How can fashion be ‘sustainable’ or ‘ethical’?
The terms may be vague, but they allow shoppers to choose what really matters to them personally.
In recent years, a growing number of consumers have realized there’s far more to the fashion world than what you see at first glance. This is a good thing, as it has drawn much-needed attention to the atrocious working conditions, poverty wages, and pollution that is intimately connected to the world’s garment industry. On the other hand, it can be very confusing, trying to sort one’s way through the labyrinth of terms and certifications that are all claiming to make fashion a better industry for all.

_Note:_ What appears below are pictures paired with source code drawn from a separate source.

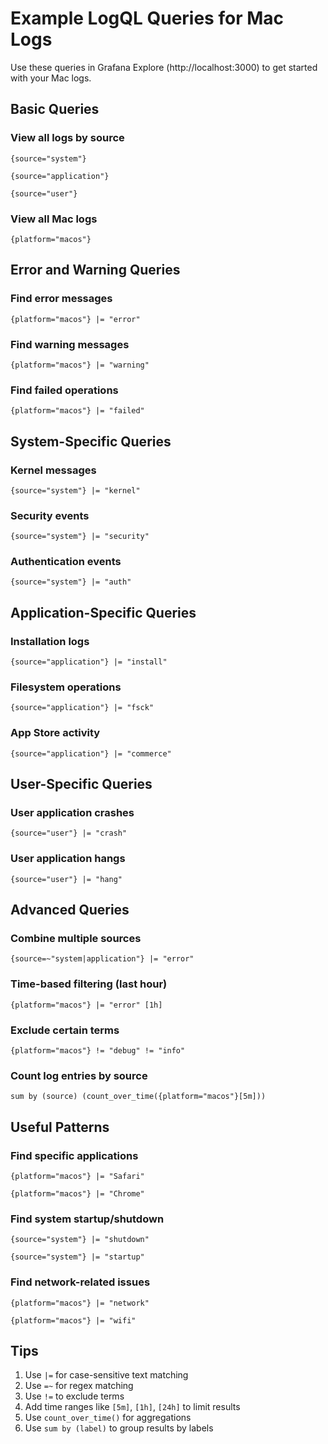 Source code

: # Example LogQL Queries for Mac Logs

Use these queries in Grafana Explore (http://localhost:3000) to get started with your Mac logs.

## Basic Queries

### View all logs by source
```logql
{source="system"}
```
```logql
{source="application"}
```
```logql
{source="user"}
```

### View all Mac logs
```logql
{platform="macos"}
```

## Error and Warning Queries

### Find error messages
```logql
{platform="macos"} |= "error"
```

### Find warning messages
```logql
{platform="macos"} |= "warning"
```

### Find failed operations
```logql
{platform="macos"} |= "failed"
```

## System-Specific Queries

### Kernel messages
```logql
{source="system"} |= "kernel"
```

### Security events
```logql
{source="system"} |= "security"
```

### Authentication events
```logql
{source="system"} |= "auth"
```

## Application-Specific Queries

### Installation logs
```logql
{source="application"} |= "install"
```

### Filesystem operations
```logql
{source="application"} |= "fsck"
```

### App Store activity
```logql
{source="application"} |= "commerce"
```

## User-Specific Queries

### User application crashes
```logql
{source="user"} |= "crash"
```

### User application hangs
```logql
{source="user"} |= "hang"
```

## Advanced Queries

### Combine multiple sources
```logql
{source=~"system|application"} |= "error"
```

### Time-based filtering (last hour)
```logql
{platform="macos"} |= "error" [1h]
```

### Exclude certain terms
```logql
{platform="macos"} != "debug" != "info"
```

### Count log entries by source
```logql
sum by (source) (count_over_time({platform="macos"}[5m]))
```

## Useful Patterns

### Find specific applications
```logql
{platform="macos"} |= "Safari"
```
```logql
{platform="macos"} |= "Chrome"
```

### Find system startup/shutdown
```logql
{source="system"} |= "shutdown"
```
```logql
{source="system"} |= "startup"
```

### Find network-related issues
```logql
{platform="macos"} |= "network"
```
```logql
{platform="macos"} |= "wifi"
```

## Tips

1. Use `|=` for case-sensitive text matching
2. Use `=~` for regex matching
3. Use `!=` to exclude terms
4. Add time ranges like `[5m]`, `[1h]`, `[24h]` to limit results
5. Use `count_over_time()` for aggregations
6. Use `sum by (label)` to group results by labels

So what does it really mean for fashion to be sustainable and ethical? It all depends on which practices and policies are adopted by companies. Very few companies do it all (as in, meet all the criteria of an ideal production model), which means that it’s pretty much up to consumers to weigh the pros and cons of the different methods and make shopping decisions based on what’s most important personally. These are some of the most common practices that companies do in order to be considered “sustainable” and/or “ethical.”

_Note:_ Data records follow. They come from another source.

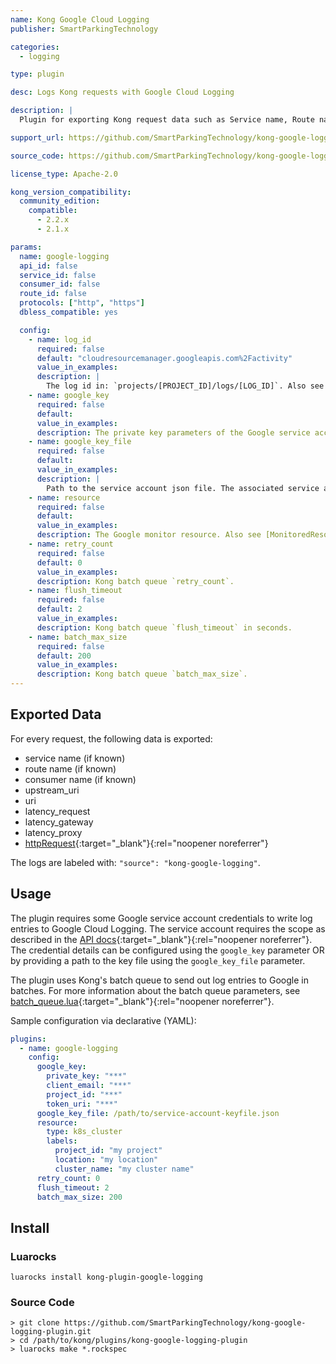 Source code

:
 ```yaml
---
name: Kong Google Cloud Logging
publisher: SmartParkingTechnology

categories:
  - logging

type: plugin

desc: Logs Kong requests with Google Cloud Logging

description: |
  Plugin for exporting Kong request data such as Service name, Route name, Consumer name or request latency to Google Cloud Logging.

support_url: https://github.com/SmartParkingTechnology/kong-google-logging-plugin/issues

source_code: https://github.com/SmartParkingTechnology/kong-google-logging-plugin

license_type: Apache-2.0

kong_version_compatibility:
  community_edition:
    compatible:
      - 2.2.x
      - 2.1.x

params:
  name: google-logging
  api_id: false
  service_id: false
  consumer_id: false
  route_id: false
  protocols: ["http", "https"]
  dbless_compatible: yes

  config:
    - name: log_id
      required: false
      default: "cloudresourcemanager.googleapis.com%2Factivity"
      value_in_examples:
      description: |
        The log id in: `projects/[PROJECT_ID]/logs/[LOG_ID]`. Also see [LogEntry](https://cloud.google.com/logging/docs/reference/v2/rest/v2/LogEntry){:target="_blank"}{:rel="noopener noreferrer"}.
    - name: google_key
      required: false
      default:
      value_in_examples:
      description: The private key parameters of the Google service account. Either `google_key` or `google_key_file` must be specified.
    - name: google_key_file
      required: false
      default:
      value_in_examples:
      description: |
        Path to the service account json file. The associated service account needs the scope: `https://www.googleapis.com/auth/logging.write`. Either `google_key` or `google_key_file` must be specified.
    - name: resource
      required: false
      default:
      value_in_examples:
      description: The Google monitor resource. Also see [MonitoredResource](https://cloud.google.com/logging/docs/reference/v2/rest/v2/MonitoredResource){:target="_blank"}{:rel="noopener noreferrer"}.
    - name: retry_count
      required: false
      default: 0
      value_in_examples:
      description: Kong batch queue `retry_count`.
    - name: flush_timeout
      required: false
      default: 2
      value_in_examples:
      description: Kong batch queue `flush_timeout` in seconds.
    - name: batch_max_size
      required: false
      default: 200
      value_in_examples:
      description: Kong batch queue `batch_max_size`.
---
```


## Exported Data

For every request, the following data is exported:

- service name (if known)
- route name (if known)
- consumer name (if known)
- upstream_uri
- uri
- latency_request
- latency_gateway
- latency_proxy
- [httpRequest](https://cloud.google.com/logging/docs/reference/v2/rest/v2/LogEntry#HttpRequest){:target="_blank"}{:rel="noopener noreferrer"}

The logs are labeled with: `"source": "kong-google-logging"`.

## Usage

The plugin requires some Google service account credentials to write log entries to Google Cloud Logging.
The service account requires the scope as described in the [API docs](https://cloud.google.com/logging/docs/reference/v2/rest/v2/entries/write){:target="_blank"}{:rel="noopener noreferrer"}.
The credential details can be configured using the `google_key` parameter OR by providing a path to the key file using the `google_key_file` parameter.

The plugin uses Kong's batch queue to send out log entries to Google in batches.
For more information about the batch queue parameters, see [batch_queue.lua](https://github.com/Kong/kong/blob/master/kong/tools/batch_queue.lua){:target="_blank"}{:rel="noopener noreferrer"}.

Sample configuration via declarative (YAML):

```yaml
plugins:
  - name: google-logging
    config:
      google_key:
        private_key: "***"
        client_email: "***"
        project_id: "***"
        token_uri: "***"
      google_key_file: /path/to/service-account-keyfile.json
      resource:
        type: k8s_cluster
        labels:
          project_id: "my project"
          location: "my location"
          cluster_name: "my cluster name"
      retry_count: 0
      flush_timeout: 2
      batch_max_size: 200
```

## Install
### Luarocks
```
luarocks install kong-plugin-google-logging
```

### Source Code
```
> git clone https://github.com/SmartParkingTechnology/kong-google-logging-plugin.git
> cd /path/to/kong/plugins/kong-google-logging-plugin
> luarocks make *.rockspec
```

Usually made overseas and imported to North America, garments that are certified as Fair Trade have been made in a factory that is inspected by Fair Trade International and meets certain standards for production methods, labor conditions, environmental considerations, and business practices. You can find the little symbol somewhere on the tag. The best thing about it is knowing that the workers have been paid a fair living wage for their work.

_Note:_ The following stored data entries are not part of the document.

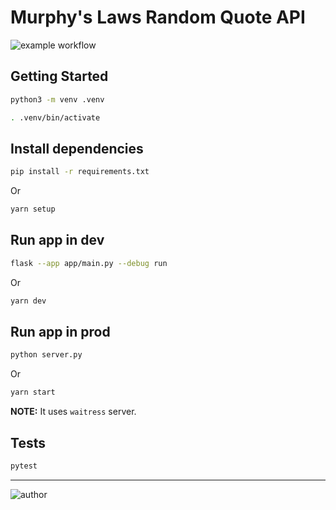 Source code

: # Murphy's Laws Random Quote API

![example workflow](https://github.com/iamgnlc/flask-murphy-api/actions/workflows/ci-cd.yml/badge.svg)

## Getting Started

```sh
python3 -m venv .venv

. .venv/bin/activate
```

## Install dependencies

```sh
pip install -r requirements.txt
```

Or

```sh
yarn setup
```

## Run app in dev

```sh
flask --app app/main.py --debug run
```

Or

```sh
yarn dev
```

## Run app in prod

```sh
python server.py
```

Or

```sh
yarn start
```

**NOTE:** It uses `waitress` server.

## Tests

```sh
pytest
```

---

![author](https://img.shields.io/badge/author-iamgnlc-blueviolet)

Cotton is the most pesticide-intensive crop in the world. It uses approximately 25 percent of all petrochemical-based pesticides, fungicides, and herbicides globally, which is why opting for organic cotton is one way to reduce the chemical burden on the planet. There are certifications such as the Global Organic Textile Standard certification (GOTS) that will be printed on a tag.
Alternative & Recycled Textiles
Some companies are doing really cool things, such as fabrics made out of milk, tea, and coffee, as well as birch tree-based material. Others focus on recycling plastic bottles into polyester yarn, which has benefits (long-lasting, durable, recyclable) and downsides (non-biodegradable, non-natural fabrics, bits of plastic released in wash). Cotton and wool can also be recycled and re-spun.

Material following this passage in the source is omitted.